‘In a piercing and animated dissenting opinion, Justice Elena Kagan, joined by Justices Sonia Sotomayor and Ketanji Brown Jackson, sized up the Court’s decision as “straight-facedly” holding that “the Voting Rights Act must be brought low to make the world safe for partisan gerrymanders.” What will ensue, she predicted, is the worsening of how “this country’s two major parties compete in a race to the bottom.” Her dissent was not only concerned about partisanship; Kagan warned that the Callais decision threatens the fundamentals of how our constitutional democracy works.
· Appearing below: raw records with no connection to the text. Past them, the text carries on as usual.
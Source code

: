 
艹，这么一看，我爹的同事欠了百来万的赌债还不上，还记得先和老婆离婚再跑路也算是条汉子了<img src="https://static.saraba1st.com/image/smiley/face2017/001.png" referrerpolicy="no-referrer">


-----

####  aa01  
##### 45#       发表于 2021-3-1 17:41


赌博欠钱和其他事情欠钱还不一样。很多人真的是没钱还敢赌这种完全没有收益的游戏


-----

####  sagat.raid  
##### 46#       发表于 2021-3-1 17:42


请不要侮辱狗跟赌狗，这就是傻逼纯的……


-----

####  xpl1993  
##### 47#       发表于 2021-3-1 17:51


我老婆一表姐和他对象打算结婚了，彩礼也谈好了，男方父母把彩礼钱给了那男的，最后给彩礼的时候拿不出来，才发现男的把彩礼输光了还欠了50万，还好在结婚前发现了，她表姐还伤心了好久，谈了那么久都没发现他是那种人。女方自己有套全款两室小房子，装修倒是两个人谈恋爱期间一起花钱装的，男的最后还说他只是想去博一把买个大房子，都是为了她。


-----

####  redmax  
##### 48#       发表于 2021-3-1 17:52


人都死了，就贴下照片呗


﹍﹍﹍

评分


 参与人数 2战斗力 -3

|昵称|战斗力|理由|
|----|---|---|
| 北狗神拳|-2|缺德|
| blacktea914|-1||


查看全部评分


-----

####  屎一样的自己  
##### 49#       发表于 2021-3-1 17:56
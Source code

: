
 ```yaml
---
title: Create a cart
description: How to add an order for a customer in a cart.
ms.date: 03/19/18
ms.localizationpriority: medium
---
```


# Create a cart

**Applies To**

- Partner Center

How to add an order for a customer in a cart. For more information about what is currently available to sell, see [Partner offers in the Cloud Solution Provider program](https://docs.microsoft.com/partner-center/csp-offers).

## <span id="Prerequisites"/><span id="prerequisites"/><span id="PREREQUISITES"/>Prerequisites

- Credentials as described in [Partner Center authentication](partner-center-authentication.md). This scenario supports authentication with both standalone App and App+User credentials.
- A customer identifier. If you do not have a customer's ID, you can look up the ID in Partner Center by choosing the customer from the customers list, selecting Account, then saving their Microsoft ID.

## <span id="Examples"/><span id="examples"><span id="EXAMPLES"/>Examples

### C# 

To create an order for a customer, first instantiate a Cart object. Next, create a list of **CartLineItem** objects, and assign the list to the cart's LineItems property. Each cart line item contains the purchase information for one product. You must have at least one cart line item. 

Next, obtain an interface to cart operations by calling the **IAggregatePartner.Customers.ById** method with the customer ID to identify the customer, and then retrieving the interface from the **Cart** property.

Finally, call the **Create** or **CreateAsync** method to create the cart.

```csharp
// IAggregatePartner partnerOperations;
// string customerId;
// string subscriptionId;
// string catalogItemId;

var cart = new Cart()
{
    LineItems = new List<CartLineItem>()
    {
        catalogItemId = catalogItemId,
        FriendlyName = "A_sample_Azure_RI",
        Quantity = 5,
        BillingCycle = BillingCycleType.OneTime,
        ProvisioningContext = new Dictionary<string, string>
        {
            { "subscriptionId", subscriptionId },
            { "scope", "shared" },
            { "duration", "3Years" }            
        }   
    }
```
It is Congress’s job to make laws, and it did so in the Voting Rights Act. The Court’s job is to interpret the law—not to rewrite a statute that Justices do not like. As Kagan recounted, the Court’s conservative majority “has had its sights set on the Voting Rights Act” since 2013, when it eviscerated Section 5 of the statute, which required jurisdictions with a history of voting discrimination to seek federal preclearance of any new voting rules. And in 2021 the Court required Section 2 plaintiffs challenging burdens on casting ballots to focus on discriminatory intent rather than discriminatory effect, with the result that no Section 2 challenge since then has succeeded. In the Court’s inexorable march “to destroy” the V.R.A., Callais, Kagan wrote, was the final piece in the “now-completed demolition of the Voting Rights Act.” The statute, she continued, “was born of the literal blood of Union soldiers and civil rights marchers. It ushered in awe-inspiring change, bringing this Nation closer to fulfilling the ideals of democracy and racial equality. And it has been repeatedly, and overwhelmingly, reauthorized by the people’s representatives in Congress. Only they have the right to say it is no longer needed—not the Members of this Court.”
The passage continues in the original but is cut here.